The Mudcat Café TM
Thread #81179   Message #1487109
Posted By: GUEST,Azizi
18-May-05 - 06:01 AM
Thread Name: African American Secular Folk Songs
Subject: RE: African American Secular Folk Songs

For what its worth, I agree with your statements about the Underground Railroad and the 'Follow the Drinking Gourd' song.

I respectfully provide excerpt from one of your posts in that 'Follow the Drinking Gourd' thread for which you provided a link:

"Much is written about one or two of these [Underground Railroad]conductors, but there were others that were more important.
John Parker helped slaves to cross the Ohio River and passed them on to other helpers.
William Cretty of New York helped 3000.
Robert Purvis of Philadelphia is credited with transporting 9000.
William Still, also of Philadelphia, conducted many.
Others included David Ruggles, Josiah Henson, Harriet Tubman and many others whose names are buried in records or unknown.
Purvis, Still and Ruggles were African-American free men."


Probably because they are relatively well known, you did not mention that Josiah Henson and Harriet Tubman were African American slaves who escaped to freedom. However, for those who may not know these names, let me take this opportunity to provide the following information:

"Josiah Henson was born a slave on 15th June, 1789 in Charles County, Maryland. He was sold three times before he reached the age of eighteen. By 1830, Henson had saved up $350 to purchase his freedom. After giving his master the money he was told that the price had increased to $1,000.

Cheated of his money, Henson decided to escape with his wife and four children. After reaching Canada, Henson formed a community where he taught other ex-slaves how to be successful farmers. His autobiography, The Life of Josiah Henson (1849) was read by Harriet Beecher Stowe and inspired her best-selling novel, Uncle Tom's Cabin. "

Source fully quoted:


"Harriet Ross was born into slavery in 1819 or 1820, in Dorchester County, Maryland. Given the names of her two parents, both held in slavery, she was of purely African ancestry. She was raised under harsh conditions, and subjected to whippings even as a small child. At the age of 12 she was seriously injured by a blow to the head, inflicted by a white overseer for refusing to assist in tying up a man who had attempted escape.

At the age of 25, she married John Tubman, a free African American. Five years later, fearing she would be sold South, she made her escape.

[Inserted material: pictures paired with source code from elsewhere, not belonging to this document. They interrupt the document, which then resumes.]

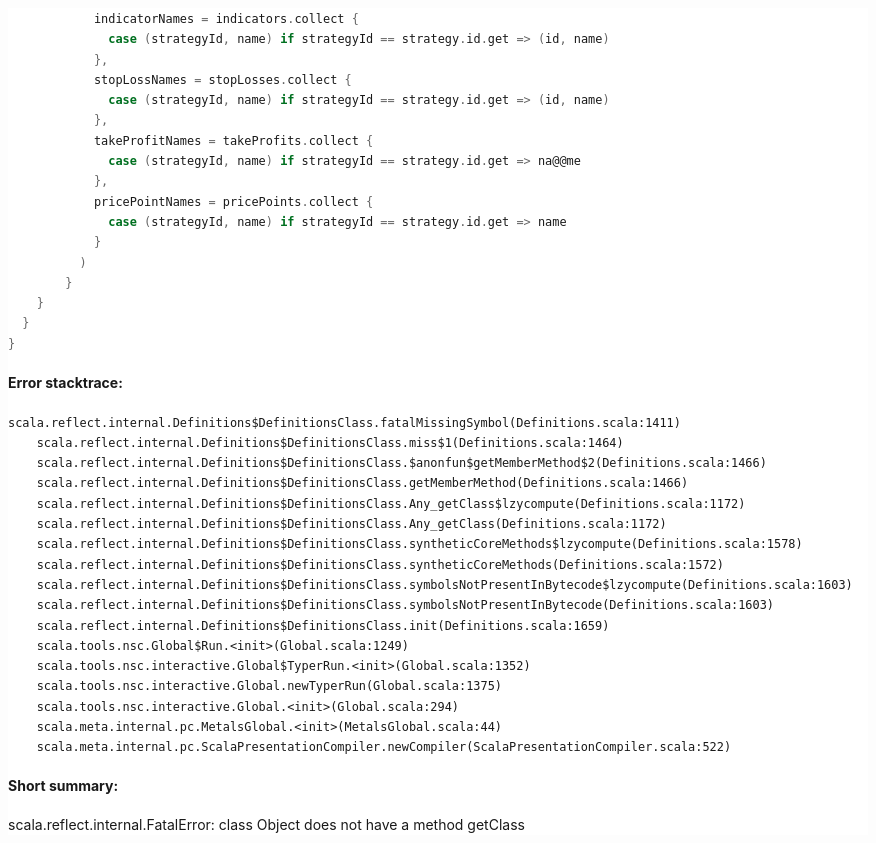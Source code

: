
```scala
            indicatorNames = indicators.collect {
              case (strategyId, name) if strategyId == strategy.id.get => (id, name)
            },
            stopLossNames = stopLosses.collect {
              case (strategyId, name) if strategyId == strategy.id.get => (id, name)
            },
            takeProfitNames = takeProfits.collect {
              case (strategyId, name) if strategyId == strategy.id.get => na@@me
            },
            pricePointNames = pricePoints.collect {
              case (strategyId, name) if strategyId == strategy.id.get => name
            }
          )
        }
    }
  }
}

```



#### Error stacktrace:

```
scala.reflect.internal.Definitions$DefinitionsClass.fatalMissingSymbol(Definitions.scala:1411)
	scala.reflect.internal.Definitions$DefinitionsClass.miss$1(Definitions.scala:1464)
	scala.reflect.internal.Definitions$DefinitionsClass.$anonfun$getMemberMethod$2(Definitions.scala:1466)
	scala.reflect.internal.Definitions$DefinitionsClass.getMemberMethod(Definitions.scala:1466)
	scala.reflect.internal.Definitions$DefinitionsClass.Any_getClass$lzycompute(Definitions.scala:1172)
	scala.reflect.internal.Definitions$DefinitionsClass.Any_getClass(Definitions.scala:1172)
	scala.reflect.internal.Definitions$DefinitionsClass.syntheticCoreMethods$lzycompute(Definitions.scala:1578)
	scala.reflect.internal.Definitions$DefinitionsClass.syntheticCoreMethods(Definitions.scala:1572)
	scala.reflect.internal.Definitions$DefinitionsClass.symbolsNotPresentInBytecode$lzycompute(Definitions.scala:1603)
	scala.reflect.internal.Definitions$DefinitionsClass.symbolsNotPresentInBytecode(Definitions.scala:1603)
	scala.reflect.internal.Definitions$DefinitionsClass.init(Definitions.scala:1659)
	scala.tools.nsc.Global$Run.<init>(Global.scala:1249)
	scala.tools.nsc.interactive.Global$TyperRun.<init>(Global.scala:1352)
	scala.tools.nsc.interactive.Global.newTyperRun(Global.scala:1375)
	scala.tools.nsc.interactive.Global.<init>(Global.scala:294)
	scala.meta.internal.pc.MetalsGlobal.<init>(MetalsGlobal.scala:44)
	scala.meta.internal.pc.ScalaPresentationCompiler.newCompiler(ScalaPresentationCompiler.scala:522)
```
#### Short summary: 

scala.reflect.internal.FatalError: class Object does not have a method getClass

Her Escape to Freedom in Canada
Tubman was given a piece of paper by a white neighbor with two names, and told how to find the first house on her path to freedom. At the first house she was put into a wagon, covered with a sack, and driven to her next destination. Following the route to Pennsylvania, she initially settled in Philadelphia, where she met William Still, the Philadelphia Stationmaster on the Underground Railroad. With the assistance of Still, and other members of the Philadelphia Anti-Slavery Society, she learned about the workings of the UGRR.

In 1851 she began relocating members of her family to St. Catharines, (Ontario) Canada West. North Street in St. Catharines remained her base of operations until 1857. While there she worked at various activities to save to finance her activities as a Conductor on the UGRR, and attended the Salem Chapel BME Church on Geneva Street.

Her Role in the Underground Railroad
After freeing herself from slavery, Harriet Tubman returned to Maryland to rescue other members of her family. In all she is believed to have conducted approximately 300 persons to freedom in the North. The tales of her exploits reveal her highly spiritual nature, as well as a grim determination to protect her charges and those who aided them. She always expressed confidence that God would aid her efforts, and threatened to shoot any of her charges who thought to turn back."